Assim, os EAU – além das alegadas conversas à margem
para fechar negócios ligados aos fósseis – tencionam lançar um compromisso voluntário de redução das emissões por parte das
empresas petrolíferas e de gás. Há compromissos para reduzir as
emissões de metano e limitar o financiamento privado das centrais de carvão. Há
iniciativas semelhantes vindas de outros países. Por exemplo, Portugal tem na
agenda um conjunto de compromissos. Entre eles, a formalização de
acordo entre o governo e o Green Climate Fund.

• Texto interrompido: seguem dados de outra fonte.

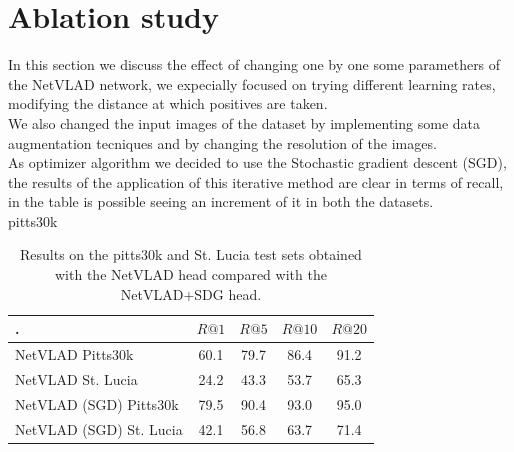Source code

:\documentclass[10pt,twocolumn,letterpaper]{article}
\begin{document}
\section{Ablation study}
In this section we discuss the effect of changing one by one some paramethers of the NetVLAD network, we expecially focused on trying different learning rates, modifying the distance at which positives are taken.\\ We also changed the input images of the dataset by implementing some data augmentation tecniques and by changing the resolution of the images.\\
As optimizer algorithm we decided to use the Stochastic gradient descent (SGD), the results of the application of this iterative method are clear in terms of recall, in the table is possible seeing an increment of it in both the datasets.\\
pitts30k
\begin{table}[!h]
	\centering
	\begin{tabular}{|l|c|c|c|c|}
		\hline
		.&        $R@1$   &        $R@5$   &        $R@10$  &        $R@20$   \\ \hline
		NetVLAD  Pitts30k     &         60.1   &         79.7   &          86.4   &          91.2   \\
		NetVLAD St. Lucia        &         24.2   &         43.3   &          53.7   &          65.3   \\ \hline
		NetVLAD (SGD) Pitts30k  &         79.5   &         90.4   &          93.0   &          95.0   \\ 
		NetVLAD (SGD) St. Lucia      &         42.1   & 56.8  &  63.7  &  71.4  \\
		 \hline
	\end{tabular}
	\caption{Results on the pitts30k and St. Lucia test sets obtained with the NetVLAD head compared with the NetVLAD+SDG head.}
	\label{tab:base_results}
\end{table}
\end{document}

Este fundo, criado no seio da ONU, apresenta-se como “o maior fundo para o
clima a nível global”, com a missão de apoiar os países em desenvolvimento na
concretização das suas ambições de descarbonização. Paralelamente, está
prevista a oficialização da reconversão a dívida de Cabo Verde num
fundo de investimento em ambiente, na energia, na água, na
reciclagem, de forma a acelerar esta transição, como parte de uma estratégia que
deverá ser aplicada aos restantes países da Comunidade de Países de Língua
Portuguesa (CPLP).
***
Como ficou dito, a minuta do documento final, dada a conhecer a 11
de dezembro, não era muito promissora e o consenso não foi conseguido no dia
previsto como términus da COP28. Esse consenso, que levou a não deixar cair as
opções consideradas essenciais, face às necessidades detetadas, aos objetivos e
à conveniente calendarização resultou no dia seguinte, o que mereceu aplauso,
até porque homologou todas as iniciativas delineadas em prol da ação climática.
Porém, as associações ambientalistas, considerada a panóplia de negociações paralelas,
bem como o forte peso dos lóbis presentes, mantêm-se em ceticismo e com alguma razão.
Os poderosos interesses instalados não têm compaixão de ninguém, nem de nada.